TASK DESCRIPTION →
Gather from the listing below each line that includes the word "bước", and copy it.

TASK INPUT →
________________
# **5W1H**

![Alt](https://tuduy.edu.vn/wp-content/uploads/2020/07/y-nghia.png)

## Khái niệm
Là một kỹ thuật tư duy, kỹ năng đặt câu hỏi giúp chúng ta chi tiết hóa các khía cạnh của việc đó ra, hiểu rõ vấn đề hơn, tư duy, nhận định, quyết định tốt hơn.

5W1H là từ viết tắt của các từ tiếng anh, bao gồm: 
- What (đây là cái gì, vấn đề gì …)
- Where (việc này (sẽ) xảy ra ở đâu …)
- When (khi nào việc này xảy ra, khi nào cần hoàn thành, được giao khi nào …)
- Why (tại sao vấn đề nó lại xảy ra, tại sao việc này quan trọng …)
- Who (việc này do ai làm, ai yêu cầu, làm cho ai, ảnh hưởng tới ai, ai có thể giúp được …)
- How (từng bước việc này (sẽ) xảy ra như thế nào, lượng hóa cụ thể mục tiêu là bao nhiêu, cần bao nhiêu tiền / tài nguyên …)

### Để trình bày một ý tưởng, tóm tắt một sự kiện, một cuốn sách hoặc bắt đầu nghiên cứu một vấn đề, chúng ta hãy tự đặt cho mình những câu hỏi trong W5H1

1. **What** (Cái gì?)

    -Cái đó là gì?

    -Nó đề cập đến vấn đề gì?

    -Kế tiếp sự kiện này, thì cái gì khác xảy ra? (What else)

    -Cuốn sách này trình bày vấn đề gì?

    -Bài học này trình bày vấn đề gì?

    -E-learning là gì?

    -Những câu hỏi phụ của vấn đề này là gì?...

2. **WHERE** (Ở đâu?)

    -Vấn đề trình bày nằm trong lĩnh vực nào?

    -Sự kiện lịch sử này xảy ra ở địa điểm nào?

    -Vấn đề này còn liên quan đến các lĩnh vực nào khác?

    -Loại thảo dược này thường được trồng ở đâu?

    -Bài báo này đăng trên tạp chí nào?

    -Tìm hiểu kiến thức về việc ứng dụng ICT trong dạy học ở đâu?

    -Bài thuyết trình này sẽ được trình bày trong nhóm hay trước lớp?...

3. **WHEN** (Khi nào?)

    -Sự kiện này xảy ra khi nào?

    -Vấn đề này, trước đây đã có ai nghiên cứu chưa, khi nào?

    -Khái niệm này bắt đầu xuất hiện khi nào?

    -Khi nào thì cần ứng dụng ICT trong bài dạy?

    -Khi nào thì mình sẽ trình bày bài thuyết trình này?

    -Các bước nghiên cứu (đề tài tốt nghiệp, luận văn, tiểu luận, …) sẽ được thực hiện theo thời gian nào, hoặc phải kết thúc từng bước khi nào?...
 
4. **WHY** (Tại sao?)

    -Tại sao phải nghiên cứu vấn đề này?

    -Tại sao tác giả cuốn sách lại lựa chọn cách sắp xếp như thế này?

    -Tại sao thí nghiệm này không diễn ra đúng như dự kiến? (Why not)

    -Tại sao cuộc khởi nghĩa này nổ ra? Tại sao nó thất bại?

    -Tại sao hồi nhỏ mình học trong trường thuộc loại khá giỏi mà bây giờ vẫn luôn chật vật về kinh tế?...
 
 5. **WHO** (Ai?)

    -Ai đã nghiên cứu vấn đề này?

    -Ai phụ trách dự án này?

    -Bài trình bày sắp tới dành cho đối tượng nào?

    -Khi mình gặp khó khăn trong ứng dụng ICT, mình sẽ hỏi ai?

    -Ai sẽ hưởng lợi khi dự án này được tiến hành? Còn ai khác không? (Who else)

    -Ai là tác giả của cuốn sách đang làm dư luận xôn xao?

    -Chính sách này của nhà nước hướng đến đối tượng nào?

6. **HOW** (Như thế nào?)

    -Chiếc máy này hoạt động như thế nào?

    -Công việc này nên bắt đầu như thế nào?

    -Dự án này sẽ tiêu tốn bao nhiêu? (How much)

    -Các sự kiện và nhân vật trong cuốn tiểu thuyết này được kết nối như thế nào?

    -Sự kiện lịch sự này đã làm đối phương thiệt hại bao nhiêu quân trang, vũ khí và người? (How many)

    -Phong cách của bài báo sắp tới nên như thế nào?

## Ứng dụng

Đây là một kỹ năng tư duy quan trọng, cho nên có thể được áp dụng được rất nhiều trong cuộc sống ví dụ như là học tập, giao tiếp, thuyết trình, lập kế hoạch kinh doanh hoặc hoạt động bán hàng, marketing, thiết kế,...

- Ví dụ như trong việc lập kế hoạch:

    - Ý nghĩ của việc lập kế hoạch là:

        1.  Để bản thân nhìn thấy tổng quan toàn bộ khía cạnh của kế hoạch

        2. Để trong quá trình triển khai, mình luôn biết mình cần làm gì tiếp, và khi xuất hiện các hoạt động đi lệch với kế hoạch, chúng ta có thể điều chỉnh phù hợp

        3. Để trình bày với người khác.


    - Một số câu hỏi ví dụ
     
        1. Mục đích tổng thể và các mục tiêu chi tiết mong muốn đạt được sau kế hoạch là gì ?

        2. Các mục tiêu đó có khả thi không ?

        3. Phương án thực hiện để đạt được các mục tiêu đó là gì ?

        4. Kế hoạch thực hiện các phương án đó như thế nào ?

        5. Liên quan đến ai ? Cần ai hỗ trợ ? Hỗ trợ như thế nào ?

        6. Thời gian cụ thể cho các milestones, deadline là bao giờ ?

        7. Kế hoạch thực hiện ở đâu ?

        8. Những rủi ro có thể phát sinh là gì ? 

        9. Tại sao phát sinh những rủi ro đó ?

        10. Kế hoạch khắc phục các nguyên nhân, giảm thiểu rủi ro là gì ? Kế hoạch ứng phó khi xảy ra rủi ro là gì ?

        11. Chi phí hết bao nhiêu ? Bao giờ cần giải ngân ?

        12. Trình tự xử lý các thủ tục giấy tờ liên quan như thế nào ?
________________
ANSWER SPACE →
- How (từng bước việc này (sẽ) xảy ra như thế nào, lượng hóa cụ thể mục tiêu là bao nhiêu, cần bao nhiêu tiền / tài nguyên …)
    -Các bước nghiên cứu (đề tài tốt nghiệp, luận văn, tiểu luận, …) sẽ được thực hiện theo thời gian nào, hoặc phải kết thúc từng bước khi nào?...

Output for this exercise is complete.